View source on GitHub

An expression represents the calculation of a prensor object.

s2t.Expression(
    is_repeated: bool,
    my_type: Optional[tf.DType],
    schema_feature: Optional[schema_pb2.Feature] = None
)

Args

`is_repeated` if the expression is repeated.
`my_type` the DType of a field, or None for an internal node.
`schema_feature` the local schema (StructDomain information should not be present).

Attributes

`is_leaf` True iff the node tensor is a LeafNodeTensor.
`is_repeated` True iff the same parent value can have multiple children values.
`schema_feature` Return the schema of the field.
`type` dtype of the expression, or None if not a leaf expression.

Methods

apply

View source

apply(
    transform: Callable[['Expression'], 'Expression']
) -> "Expression"

apply_schema

View source

apply_schema(
    schema: schema_pb2.Schema
) -> "Expression"

broadcast

View source

broadcast(
    source_path: s2t.Path,
    sibling_field: s2t.Step,
    new_field_name: s2t.Step
) -> "Expression"

Broadcasts the existing field at source_path to the sibling_field.

calculate

View source

@abc.abstractmethod
calculate(
    source_tensors: Sequence[s2t.NodeTensor],
    destinations: Sequence['Expression'],
    options: calculate_options.Options,
    side_info: Optional[s2t.Prensor] = None
) -> s2t.NodeTensor

Calculates the node tensor of the expression.

The node tensor must be a function of the properties of the expression and the node tensors of the expressions from get_source_expressions().

If is_leaf, then calculate must return a LeafNodeTensor.
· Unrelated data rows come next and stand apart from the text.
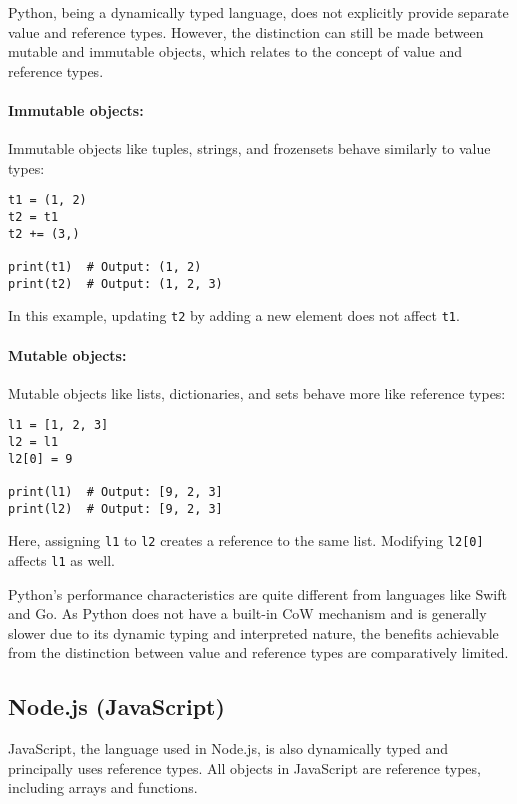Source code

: Python, being a dynamically typed language, does not explicitly provide separate value and reference types. However, the distinction can still be made between mutable and immutable objects, which relates to the concept of value and reference types.

\paragraph{Immutable objects:}
Immutable objects like tuples, strings, and frozensets behave similarly to value types:

\begin{verbatim}
t1 = (1, 2)
t2 = t1
t2 += (3,)

print(t1)  # Output: (1, 2)
print(t2)  # Output: (1, 2, 3)
\end{verbatim}

In this example, updating \texttt{t2} by adding a new element does not affect \texttt{t1}.

\paragraph{Mutable objects:}
Mutable objects like lists, dictionaries, and sets behave more like reference types:

\begin{verbatim}
l1 = [1, 2, 3]
l2 = l1
l2[0] = 9

print(l1)  # Output: [9, 2, 3]
print(l2)  # Output: [9, 2, 3]
\end{verbatim}

Here, assigning \texttt{l1} to \texttt{l2} creates a reference to the same list. Modifying \texttt{l2[0]} affects \texttt{l1} as well.

Python's performance characteristics are quite different from languages like Swift and Go. As Python does not have a built-in CoW mechanism and is generally slower due to its dynamic typing and interpreted nature, the benefits achievable from the distinction between value and reference types are comparatively limited.

\subsection{Node.js (JavaScript)}

JavaScript, the language used in Node.js, is also dynamically typed and principally uses reference types. All objects in JavaScript are reference types, including arrays and functions.

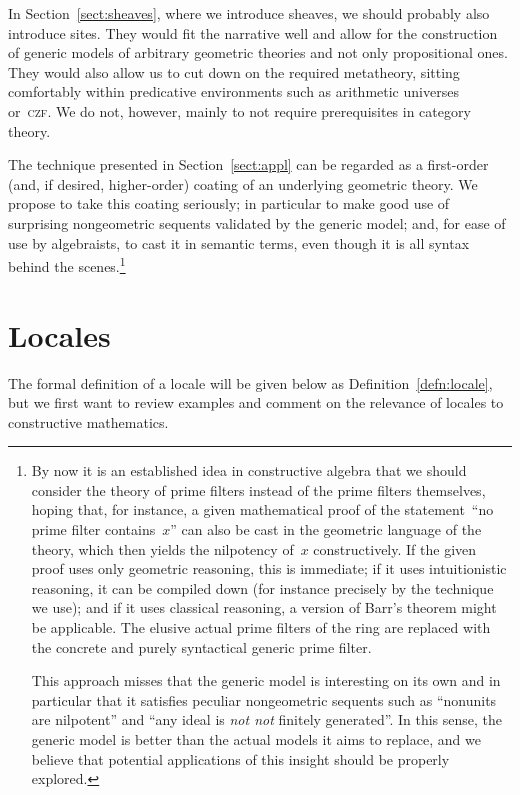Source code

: \documentclass{ws-rv9x6}
\renewcommand{\_}{\mathpunct{.}}
\newcommand{\?}{\,{:}\,}
\newcommand{\notnot}{\emph{not not}\xspace}
\begin{document}
In Section~\ref{sect:sheaves}, where we introduce sheaves, we should
probably also introduce sites. They would fit the narrative well and allow for
the construction of generic models of arbitrary geometric theories and not only
propositional ones. They would also allow us to cut down on the required metatheory,
sitting comfortably within predicative environments such as arithmetic
universes~\cite{maietti:au,vickers:sketches} or~\textsc{czf}.
We do not, however, mainly to not require
prerequisites in category theory.

The technique presented in Section~\ref{sect:appl} can be
regarded as a first-order (and, if desired, higher-order) coating of an
underlying geometric theory. We propose to take this coating seriously; in
particular to make good use of surprising nongeometric sequents validated by the
generic model; and, for ease of use by algebraists, to cast it in semantic terms,
even though it is all syntax behind the scenes.\footnote{By now it is an established idea in constructive algebra that we should
consider the theory of prime filters instead of the prime filters themselves,
hoping that, for instance, a given mathematical proof of the statement~``no
prime filter contains~$x$'' can also be cast in the
geometric language of the theory, which then yields the nilpotency of~$x$
constructively. If the given proof uses only geometric reasoning, this is
immediate; if it uses intuitionistic reasoning, it can be compiled down (for
instance precisely by the technique we use); and if it uses classical reasoning, a
version of Barr's theorem might be applicable. The elusive actual prime filters
of the ring are replaced with the concrete and purely syntactical generic prime
filter.

This approach misses that the generic model is interesting on its own and in
particular that it satisfies peculiar nongeometric sequents such as ``nonunits
are nilpotent'' and ``any ideal is \notnot finitely generated''. In this sense,
the generic model is better than the actual models it aims to replace, and we
believe that potential applications of this insight should be properly
explored.}


\section{Locales}
\label{sect:locales}

The formal definition of a locale will be given below as
Definition~\ref{defn:locale}, but we first want to review examples and comment on
the relevance of locales to constructive mathematics.
\end{document}
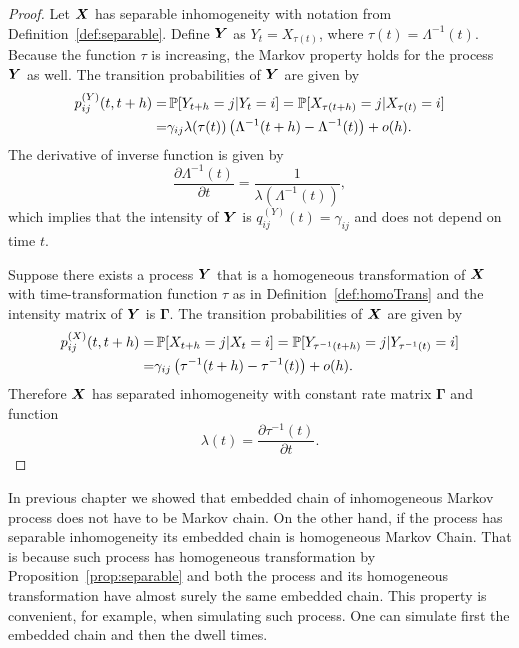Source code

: {\begin{proof}
	Let $\bm{X}$ has separable inhomogeneity with notation from Definition~\ref{def:separable}. Define $\bm{Y}$ as $Y_t = X_{\tau(t)}$, where $\tau(t) = \Lambda^{-1} (t)$. Because the function $\tau$ is increasing, the Markov property holds for the process $\bm{Y}$ as well. The transition probabilities of $\bm{Y}$ are given by
	\begin{align*}
		p_{ij}^{(Y)} (t, t+h)
		=& \operatorname{\mathbb{P}} [ Y_{t+h} = j \vert Y_t = i ]
		= \operatorname{\mathbb{P}} [ X_{\tau (t+h)} = j \vert X_{\tau (t)} = i ] \\
		=& \gamma_{ij} \lambda(\tau (t)) \left( \Lambda^{-1} (t+h) - \Lambda^{-1} (t) \right) + o(h).
	\end{align*}
	The derivative of inverse function is given by
	\[
		\frac{\partial \Lambda^{-1} (t)}{\partial t} = \frac{1}{\lambda (\Lambda^{-1} (t))},
	\]
	which implies that the intensity of $\bm{Y}$ is $q_{ij}^{(Y)} (t) = \gamma_{ij}$ and does not depend on time $t$.
	
	Suppose there exists a process $\bm{Y}$ that is a homogeneous transformation of $\bm{X}$ with time-transformation function $\tau$ as in Definition~\ref{def:homoTrans} and the intensity matrix of $\bm{Y}$ is $\bm{\Gamma}$. The transition probabilities of $\bm{X}$ are given by
		\begin{align*}
		p_{ij}^{(X)} (t, t+h)
		=& \operatorname{\mathbb{P}} [ X_{t+h} = j \vert X_t = i ]
		= \operatorname{\mathbb{P}} [ Y_{\tau^{-1} (t+h)} = j \vert Y_{\tau^{-1} (t)} = i ] \\
		=& \gamma_{ij} \left( \tau^{-1} (t+h) - \tau^{-1} (t) \right) + o(h).
	\end{align*}
	Therefore $\bm{X}$ has separated inhomogeneity with constant rate matrix $\bm{\Gamma}$ and function
	\[
		\lambda(t) = \frac{\partial \tau^{-1} (t)}{\partial t}.
	\]

\end{proof}

In previous chapter we showed that embedded chain of inhomogeneous Markov process does not have to be Markov chain.
On the other hand, if the process has separable inhomogeneity its embedded chain is homogeneous Markov Chain.
That is because such process has homogeneous transformation by Proposition~\ref{prop:separable} and both the process and its homogeneous transformation have almost surely the same embedded chain.
This property is convenient, for example, when simulating such process.
One can simulate first the embedded chain and then the dwell times.

	
	




}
Otherwise, it must return a ChildNodeTensor or RootNodeTensor.

If calculate_is_identity is true, then this must return source_tensors[0].

Sometimes, for operations such as parsing the proto, calculate will return additional information. For example, calculate() for the root of the proto expression also parses out the tensors required to calculate the tensors of the children. This is why destinations are required.

For a reference use, see calculate_value_slowly(...) below.

Args
`source_tensors` The node tensors of the expressions in get_source_expressions().
`destinations` The expressions that will use the output of this method.
`options` Options for the calculation.
`side_info` An optional prensor that is used to bind to a placeholder expression.
Returns
A NodeTensor representing the output of this expression.

calculation_equal

View source

@abc.abstractmethod
calculation_equal(
    expression: "Expression"
) -> bool

self.calculate is equal to another expression.calculate.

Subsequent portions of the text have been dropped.